A former top U.S. counterterrorism official last week explained to me the significance of the alerts Twitter has withdrawn. He said Dataminr informed intelligence agencies before the news broke about the Islamist attacks in San Bernardino, Paris and Brussels. “These real-time tactical warnings are especially useful in the case of multiple attacks when even if we only get a little bit of warning, it can make a big difference,” he said. “Dataminr alerted us ahead of the news in these cases by 15 minutes to half an hour, which meant we could make more effective responses to the attacks.”
The CIA owns 5% of Dataminr, through its In-Q-Tel venture-capital arm (Twitter also owns 5%). This is one of several investments the agency has in startups tracking open-source information such as tweets. A spokesman for the CIA reacted to the loss of the Twitter data by saying data from tweets were “critical in providing indications of pending plots” by Islamic State and al Qaeda.
The CIA’s No. 2 official, David Cohen, explained in a speech at Cornell in September that Islamic State’s “tweets and other social media messages publicizing their activities often produce information that, especially in the aggregate, provides real intelligence value.”

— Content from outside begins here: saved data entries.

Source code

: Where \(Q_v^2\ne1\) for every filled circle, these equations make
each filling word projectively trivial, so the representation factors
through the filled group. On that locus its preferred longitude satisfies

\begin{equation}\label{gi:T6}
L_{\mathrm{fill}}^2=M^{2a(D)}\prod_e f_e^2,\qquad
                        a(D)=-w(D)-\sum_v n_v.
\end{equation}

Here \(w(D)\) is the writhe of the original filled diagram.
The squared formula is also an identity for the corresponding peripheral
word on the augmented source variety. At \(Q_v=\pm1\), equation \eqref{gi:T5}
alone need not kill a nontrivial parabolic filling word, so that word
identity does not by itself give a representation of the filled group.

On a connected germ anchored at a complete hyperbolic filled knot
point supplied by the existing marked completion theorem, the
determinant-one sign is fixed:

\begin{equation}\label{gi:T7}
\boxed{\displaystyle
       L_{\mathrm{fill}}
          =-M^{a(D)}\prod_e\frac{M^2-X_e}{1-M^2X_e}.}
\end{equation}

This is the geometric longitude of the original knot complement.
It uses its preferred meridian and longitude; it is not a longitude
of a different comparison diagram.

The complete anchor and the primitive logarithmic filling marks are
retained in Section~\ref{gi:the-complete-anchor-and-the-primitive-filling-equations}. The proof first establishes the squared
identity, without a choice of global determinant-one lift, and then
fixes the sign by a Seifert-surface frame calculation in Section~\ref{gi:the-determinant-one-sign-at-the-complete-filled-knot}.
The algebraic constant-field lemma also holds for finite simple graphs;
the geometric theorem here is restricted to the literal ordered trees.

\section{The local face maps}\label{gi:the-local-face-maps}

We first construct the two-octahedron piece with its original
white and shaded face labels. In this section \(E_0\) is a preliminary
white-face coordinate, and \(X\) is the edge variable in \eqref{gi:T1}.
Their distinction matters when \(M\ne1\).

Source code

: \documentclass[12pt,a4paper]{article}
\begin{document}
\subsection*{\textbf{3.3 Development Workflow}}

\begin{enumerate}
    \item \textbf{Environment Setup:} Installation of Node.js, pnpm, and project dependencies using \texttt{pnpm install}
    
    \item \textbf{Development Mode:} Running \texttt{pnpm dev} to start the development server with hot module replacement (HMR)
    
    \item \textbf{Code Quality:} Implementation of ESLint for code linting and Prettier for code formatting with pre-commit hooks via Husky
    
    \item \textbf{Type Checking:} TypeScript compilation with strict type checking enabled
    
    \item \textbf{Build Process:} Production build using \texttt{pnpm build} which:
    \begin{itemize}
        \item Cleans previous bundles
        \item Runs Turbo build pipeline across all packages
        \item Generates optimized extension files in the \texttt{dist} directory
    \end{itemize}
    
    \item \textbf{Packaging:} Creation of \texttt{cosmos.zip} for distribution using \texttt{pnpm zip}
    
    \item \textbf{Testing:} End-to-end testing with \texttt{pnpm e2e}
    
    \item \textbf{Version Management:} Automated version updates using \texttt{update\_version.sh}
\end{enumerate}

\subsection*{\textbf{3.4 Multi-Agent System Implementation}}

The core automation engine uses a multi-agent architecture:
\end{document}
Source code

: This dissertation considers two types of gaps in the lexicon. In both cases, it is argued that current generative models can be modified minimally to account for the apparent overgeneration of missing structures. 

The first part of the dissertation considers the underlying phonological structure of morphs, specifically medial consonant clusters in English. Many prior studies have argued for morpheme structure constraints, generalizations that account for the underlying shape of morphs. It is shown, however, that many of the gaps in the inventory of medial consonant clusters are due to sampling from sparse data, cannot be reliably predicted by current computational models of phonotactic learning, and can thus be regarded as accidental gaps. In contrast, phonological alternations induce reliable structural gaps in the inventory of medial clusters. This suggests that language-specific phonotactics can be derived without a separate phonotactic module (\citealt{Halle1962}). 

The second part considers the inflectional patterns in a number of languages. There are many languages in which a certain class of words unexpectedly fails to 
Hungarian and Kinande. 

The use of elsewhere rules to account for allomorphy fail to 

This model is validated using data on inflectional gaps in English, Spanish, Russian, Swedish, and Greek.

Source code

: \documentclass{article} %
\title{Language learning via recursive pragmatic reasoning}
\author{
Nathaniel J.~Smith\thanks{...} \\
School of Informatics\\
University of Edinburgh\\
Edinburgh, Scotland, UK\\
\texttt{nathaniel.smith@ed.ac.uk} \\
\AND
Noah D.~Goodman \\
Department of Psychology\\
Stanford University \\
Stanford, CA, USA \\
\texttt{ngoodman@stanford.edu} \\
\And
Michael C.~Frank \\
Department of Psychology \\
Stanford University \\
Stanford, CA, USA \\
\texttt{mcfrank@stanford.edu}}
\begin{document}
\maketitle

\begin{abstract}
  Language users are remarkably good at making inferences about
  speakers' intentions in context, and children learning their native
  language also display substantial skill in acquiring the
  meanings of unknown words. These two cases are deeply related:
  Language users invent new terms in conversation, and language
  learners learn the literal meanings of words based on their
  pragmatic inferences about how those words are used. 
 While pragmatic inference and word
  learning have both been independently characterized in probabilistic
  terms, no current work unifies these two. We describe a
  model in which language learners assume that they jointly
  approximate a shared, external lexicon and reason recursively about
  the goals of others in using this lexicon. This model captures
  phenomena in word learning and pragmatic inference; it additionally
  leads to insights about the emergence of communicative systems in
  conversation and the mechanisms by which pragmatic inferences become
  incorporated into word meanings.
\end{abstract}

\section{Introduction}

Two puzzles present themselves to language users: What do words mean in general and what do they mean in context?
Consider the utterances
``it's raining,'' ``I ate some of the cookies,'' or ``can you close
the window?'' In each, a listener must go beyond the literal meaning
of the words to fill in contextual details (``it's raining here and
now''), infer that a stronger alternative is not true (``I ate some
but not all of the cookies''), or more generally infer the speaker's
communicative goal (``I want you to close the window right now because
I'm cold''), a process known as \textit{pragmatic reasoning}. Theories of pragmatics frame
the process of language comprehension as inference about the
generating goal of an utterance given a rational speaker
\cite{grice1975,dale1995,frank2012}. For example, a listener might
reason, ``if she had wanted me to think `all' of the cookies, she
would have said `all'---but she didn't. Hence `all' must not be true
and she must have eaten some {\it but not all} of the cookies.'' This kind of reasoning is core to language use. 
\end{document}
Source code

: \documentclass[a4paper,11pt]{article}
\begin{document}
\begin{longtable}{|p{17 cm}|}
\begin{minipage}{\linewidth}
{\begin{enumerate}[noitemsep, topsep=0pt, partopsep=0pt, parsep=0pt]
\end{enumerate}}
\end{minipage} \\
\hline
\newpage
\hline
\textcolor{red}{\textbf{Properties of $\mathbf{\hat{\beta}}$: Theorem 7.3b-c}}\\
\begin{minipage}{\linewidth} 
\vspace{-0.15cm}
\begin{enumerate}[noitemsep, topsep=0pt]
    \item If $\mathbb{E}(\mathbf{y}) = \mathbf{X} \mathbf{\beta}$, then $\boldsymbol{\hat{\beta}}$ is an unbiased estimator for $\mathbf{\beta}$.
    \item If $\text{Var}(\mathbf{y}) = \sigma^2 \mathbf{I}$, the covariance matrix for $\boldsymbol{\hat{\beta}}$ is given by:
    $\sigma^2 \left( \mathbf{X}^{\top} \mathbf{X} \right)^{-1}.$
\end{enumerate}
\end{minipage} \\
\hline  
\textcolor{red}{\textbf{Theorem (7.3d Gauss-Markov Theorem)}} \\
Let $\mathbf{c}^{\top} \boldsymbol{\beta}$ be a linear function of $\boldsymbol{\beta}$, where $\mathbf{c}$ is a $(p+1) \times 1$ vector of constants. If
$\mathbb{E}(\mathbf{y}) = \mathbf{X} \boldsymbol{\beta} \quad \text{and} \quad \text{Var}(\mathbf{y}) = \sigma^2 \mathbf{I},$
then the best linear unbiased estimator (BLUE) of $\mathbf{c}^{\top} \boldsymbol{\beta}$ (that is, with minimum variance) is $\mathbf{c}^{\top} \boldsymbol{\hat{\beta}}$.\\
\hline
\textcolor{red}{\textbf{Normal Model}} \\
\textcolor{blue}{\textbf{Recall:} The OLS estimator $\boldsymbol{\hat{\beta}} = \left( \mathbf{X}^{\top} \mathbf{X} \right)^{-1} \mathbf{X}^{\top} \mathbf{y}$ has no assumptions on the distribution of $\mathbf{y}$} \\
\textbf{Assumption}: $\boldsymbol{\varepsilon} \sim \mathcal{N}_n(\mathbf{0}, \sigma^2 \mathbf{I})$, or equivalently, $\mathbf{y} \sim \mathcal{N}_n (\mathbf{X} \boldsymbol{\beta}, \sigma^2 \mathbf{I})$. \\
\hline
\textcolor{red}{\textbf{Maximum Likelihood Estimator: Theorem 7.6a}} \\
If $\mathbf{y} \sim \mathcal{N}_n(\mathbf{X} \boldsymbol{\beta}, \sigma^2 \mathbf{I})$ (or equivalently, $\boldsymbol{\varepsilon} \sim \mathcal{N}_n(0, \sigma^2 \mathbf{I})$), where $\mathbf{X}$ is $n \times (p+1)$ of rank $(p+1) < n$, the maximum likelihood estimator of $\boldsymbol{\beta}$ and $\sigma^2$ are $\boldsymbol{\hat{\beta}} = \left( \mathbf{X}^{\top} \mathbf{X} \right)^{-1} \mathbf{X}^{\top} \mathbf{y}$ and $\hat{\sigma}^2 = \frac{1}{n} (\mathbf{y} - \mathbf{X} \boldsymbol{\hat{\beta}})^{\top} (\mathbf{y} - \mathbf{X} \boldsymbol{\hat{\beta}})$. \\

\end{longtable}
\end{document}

Twitter defended its decision by saying it doesn’t allow its data to be used for “surveillance purposes.” This is nonsense: Dataminr performs no surveillance, because there is nothing private about the tweets it mines for data. In any case, Dataminr uses the public information from Twitter to identify events, not to collect information about individual people.
Twitter’s argument raised eyebrows even among those usually sympathetic to arguments for privacy over security. “If Dataminr simply sorts public knowledge, then denying the intelligence community that information makes little sense,” explained Wired magazine. “If, on the other hand, Dataminr provides a level of insight that should only be accessible with a warrant, giving that same information to an unregulated hedge fund seems problematic.”
Unlike Twitter, Apple at least claimed to be protecting user privacy when it refused to help the FBI gain access to the iPhone used by one of the San Bernardino terrorists. But contrary to the dire warnings of Apple CEO Tim Cook about creating a “backdoor,” no privacy violations have been reported in the weeks since the FBI used third-party software to hack into the San Bernardino iPhone.
Silicon Valley seems to think consumers want it to pick fights with U.S. intelligence and law enforcement. Tech companies may be right that “optics” matter, but the optics now are that Twitter and Apple willfully interfere with America’s security even when no one’s privacy is at risk.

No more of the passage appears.